CCELL® hardware utilizes a porous ceramic heating element because of the advantages in terms of uniformity in heating and taste improvement. At the nano to micron scale under a microscope, ceramic has massive pores, superior absorptive properties and high mechanical strength. It is used in the biomedical industry for skeletal and dental prosthetics, in the chemicals industry for facial masks and toothpastes, as well as in water filters and purifiers across a range of applications. Collectively, porous ceramic has been applied to food, pharmacy, biomedicine, spaceflight, environmental protection and new energy production industries, as examples.
Due to its long use in food and medical sciences, ceramic has gained both popularity and a deserved reputation for performance in the vaping industry. Porous ceramics at the micron level allow for vaporizable fluid such as THC/CBD distillate to fill the open cavities of the material allowing for better absorption and application of heat. Ceramic also has high heat conductivity, absorbing and dispersing heat in an effective way which reduces the possibility of detrimental aldehydes from forming.
Operating temperatures of vaping devices generally reach approximately 320°C, a much lower temperature than the over 1,000°C used in the sintering process — the application of heat to form the ceramic. This ensures that there is no chemical or structural change to the ceramic when used for vaporization, making it more reliable and durable. The ceramic production process includes mixing, molding, pore forming, foaming, sinter molding and ultrasonic cleaning to remove any micro-dust generated by the fabrication.
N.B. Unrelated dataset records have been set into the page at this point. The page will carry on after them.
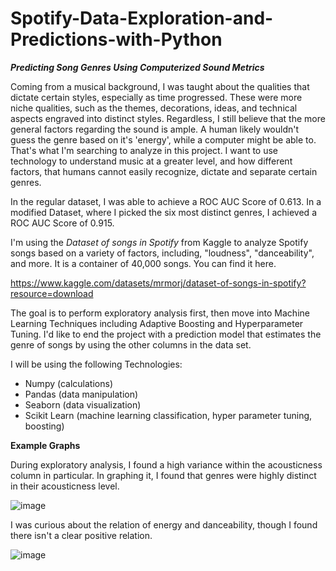 # Spotify-Data-Exploration-and-Predictions-with-Python

***Predicting Song Genres Using Computerized Sound Metrics***

Coming from a musical background, I was taught about the qualities that dictate certain styles, especially as time progressed. These were more niche qualities, such as the themes, decorations, ideas, and technical aspects engraved into distinct styles. Regardless, I still believe that the more general factors regarding the sound is ample. A human likely wouldn't guess the genre based on it's 'energy', while a computer might be able to. That's what I'm searching to analyze in this project. I want to use technology to understand music at a greater level, and how different factors, that humans cannot easily recognize, dictate and separate certain genres. 

In the regular dataset, I was able to achieve a ROC AUC Score of 0.613. In a modified Dataset, where I picked the six most distinct genres, I achieved a ROC AUC Score of 0.915.

I'm using the *Dataset of songs in Spotify* from Kaggle to analyze Spotify songs based on a variety of factors, including, "loudness", "danceability", and more. It is a container of 40,000 songs. You can find it here.

https://www.kaggle.com/datasets/mrmorj/dataset-of-songs-in-spotify?resource=download

The goal is to perform exploratory analysis first, then move into Machine Learning Techniques including Adaptive Boosting and Hyperparameter Tuning. I'd like to end the project with a prediction model that estimates the genre of songs by using the other columns in the data set. 

I will be using the following Technologies:
- Numpy (calculations)
- Pandas (data manipulation)
- Seaborn (data visualization)
- Scikit Learn (machine learning classification, hyper parameter tuning, boosting)


**Example Graphs**

During exploratory analysis, I found a high variance within the acousticness column in particular. In graphing it, I found that genres were highly distinct in their acousticness level. 

![image](https://user-images.githubusercontent.com/71574223/183154632-7c0cd139-8faf-42a9-8f34-c3c7d65ef8f7.png)

I was curious about the relation of energy and danceability, though I found there isn't a clear positive relation.

![image](https://user-images.githubusercontent.com/71574223/183154765-321b1b52-1511-4f41-bc41-be35efcb491b.png)



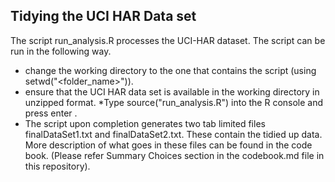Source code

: ## Tidying the UCI HAR Data set

The script run_analysis.R processes the UCI-HAR dataset. The script can be run in the following way.
* change the working directory to the one that contains the script (using setwd("<folder_name>")).
* ensure that the UCI HAR data set is available in the working directory in unzipped format.
*Type source("run_analysis.R") into the R console and press enter .
* The script upon completion generates two tab limited files finalDataSet1.txt and finalDataSet2.txt. These contain the tidied up data. More description of what goes in these files can be found in the code book. (Please refer Summary Choices section in the codebook.md file in this repository).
The raw material used in the sintering stage of the ceramic coil of CCELL® vaping devices is food grade inorganic salt powder composed of many abundant elements found on earth such as O, Si, Al, Fe, etc. without any heavy metal elements. No heavy metal elements present on the ceramic is confirmed by RoHS security inspection performed by a third-party after sintering. The inter-granular bounding force of the ceramics increases with the high temperature of the sintering process.
Since the temperature of the vaping device in working condition is so much lower than that of the sintering process used to form the ceramic, and because the inhalation time is usually less than 10 seconds in duration, this process does not generate enough heat and is not of a sufficient time frame to alter the structural or mechanical properties of the ceramic. The micron-sized ducts in the ceramic allow it to easily diffuse the heat, thereby uniformly reducing heat stress in the case of localized overheating.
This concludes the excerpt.